For this notebook we will use data from Santa Barbara Coastal Long-Term Ecological Research (https://sbclter.msi.ucsb.edu/data/catalog/). The data is collected from the nearshore waters of southern California at a number of different sites, as shown below.

![image.png](attachment:image.png)

In [None]:
# Load required modules.
import numpy as np
import xarray as xr
import pandas as pd
import scipy.stats as stats
from datetime import date, timedelta
from matplotlib import pyplot as plt
from pandas.plotting import register_matplotlib_converters
register_matplotlib_converters()

%matplotlib inline

### Enter the path where you saved the MHW tracker climatology and statistics .csv files:


In [None]:
# Only use forward slashes!
data_path = 'C:/Users/astel/Documents/GitHub/scix_mhws/data/'

### Load the MHW tracker climatology and statistics .csv files

In [None]:
# These are ranom coordinates, near some of the research site.
lat = 34.125
lon = -119.875

Load the MHW tracker climatology and statistics .csv files

In [None]:
# Only use forward slashes!
clim = pd.read_csv(data_path + 'clim_lon_{}_lat_{}.csv'.format(lon, lat))
mhws = pd.read_csv(data_path + 'event_lon_{}_lat_{}.csv'.format(lon, lat), parse_dates=[3, 4, 5, 6])
mhws.head()

### Convert the pandas dataframe to an xarray dataset (makes things easier for us in this form).


In [None]:
# Creating a new pandas dataframe where the first column is now 'date_start'.
mhw = mhws.reset_index(level=0, drop=True)
mhw = mhws.set_index('date_start')
mhw.head()

# Converting to xarray.
mhw = mhws.to_xarray()
mhw['duration'] = mhw.duration.astype(dtype=int) # For some reason the duration wasn't loaded as numbers, so fixing that.
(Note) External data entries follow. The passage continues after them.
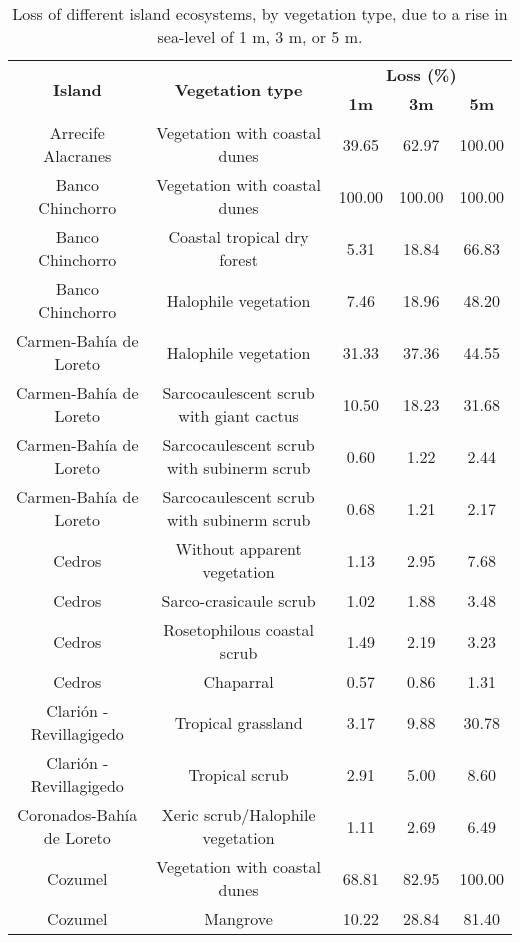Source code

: \documentclass{article} %
\begin{document}
\begin{table}
\caption{Loss of different island ecosystems, by vegetation type, due to a rise in
sea-level of 1 m, 3 m, or 5 m.}
\vspace{2mm}
\begin{adjustwidth}{-0.5cm}{}
\setlength{\tabcolsep}{4pt}
\begin{tabular}{ccccc}
\hline
\multirow{2}{*}{\textbf{Island}}  & \multirow{2}{*}{\textbf{Vegetation type}} & \multicolumn{3}{c}{\textbf{Loss (\%)}}  \\
 & & \textbf{1m} & \textbf{3m} & \textbf{5m} \\
 
\hline
Arrecife Alacranes & Vegetation with coastal dunes & 39.65 & 62.97 & 100.00 \\
Banco Chinchorro &    Vegetation with coastal dunes & 100.00 & 100.00 & 100.00 \\
Banco Chinchorro &     Coastal tropical dry forest & 5.31 & 18.84 & 66.83 \\
Banco Chinchorro &      Halophile vegetation & 7.46 & 18.96 & 48.20 \\
Carmen-Bahía de Loreto &       Halophile vegetation & 31.33 & 37.36 & 44.55 \\
Carmen-Bahía de Loreto &  Sarcocaulescent scrub with giant cactus & 10.50 & 18.23 & 31.68 \\
Carmen-Bahía de Loreto & Sarcocaulescent scrub with subinerm scrub & 0.60 & 1.22 &  2.44 \\
Carmen-Bahía de Loreto & Sarcocaulescent scrub with subinerm scrub & 0.68 & 1.21 &  2.17 \\
Cedros &     Without apparent vegetation & 1.13 & 2.95 &  7.68 \\
Cedros &      Sarco-crasicaule scrub & 1.02 & 1.88 &  3.48 \\
Cedros &     Rosetophilous coastal scrub & 1.49 & 2.19 &  3.23 \\
Cedros &         Chaparral & 0.57 & 0.86 &  1.31 \\
Clarión -Revillagigedo &       Tropical grassland & 3.17 & 9.88 & 30.78 \\
Clarión -Revillagigedo &        Tropical scrub & 2.91 & 5.00 &  8.60 \\
Coronados-Bahía de Loreto &    Xeric scrub/Halophile vegetation & 1.11 & 2.69 &  6.49 \\
Cozumel &    Vegetation with coastal dunes & 68.81 & 82.95 & 100.00 \\
Cozumel &         Mangrove & 10.22 & 28.84 & 81.40 \\

\end{tabular}
\end{adjustwidth}
\end{table}
\end{document}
# Changing the coordinate to date_start (keeping the name 'index')
# This way, all MHWs are sorted into the year that they started (similar to Oliver at al. 2018)
mhw['index'] = mhw.date_start
print(mhw)

# The data is collected at a number of sites, enter the site you want to examine here:

Some sites to pick from are: 'ABUR', 'AQUE', 'CARP', 'IVEE', 'MOHK', 'NAPL'

Note that not all data files will have the same sites.

In [None]:
site = 'MOHK'

# Lobster abundance

For more information: https://portal.edirepository.org/nis/mapbrowse?scope=knb-lter-sbc&identifier=77&revision=newest

For information on what each column means, go to the above website - click view full metadata and the click Data Entities.

In [None]:
# Read file.
lob = pd.read_csv(data_path + 'Lobster_Abundance_All_Years_20181009.csv', parse_dates=[0, 1, 2, 3])
lob['DATE'] = pd.to_datetime(lob['DATE'], errors='coerce') # fixes a random error.
lob.head()


Note that all of the coloumn names are all caps - make sure you write column names exactly as they are written.

Let's print out what sites are available:

In [None]:
print(np.unique(lob.SITE)) # There are multiples of each site written in the data so we only want to see unique values.

### Select the site from the data (and remove the rest)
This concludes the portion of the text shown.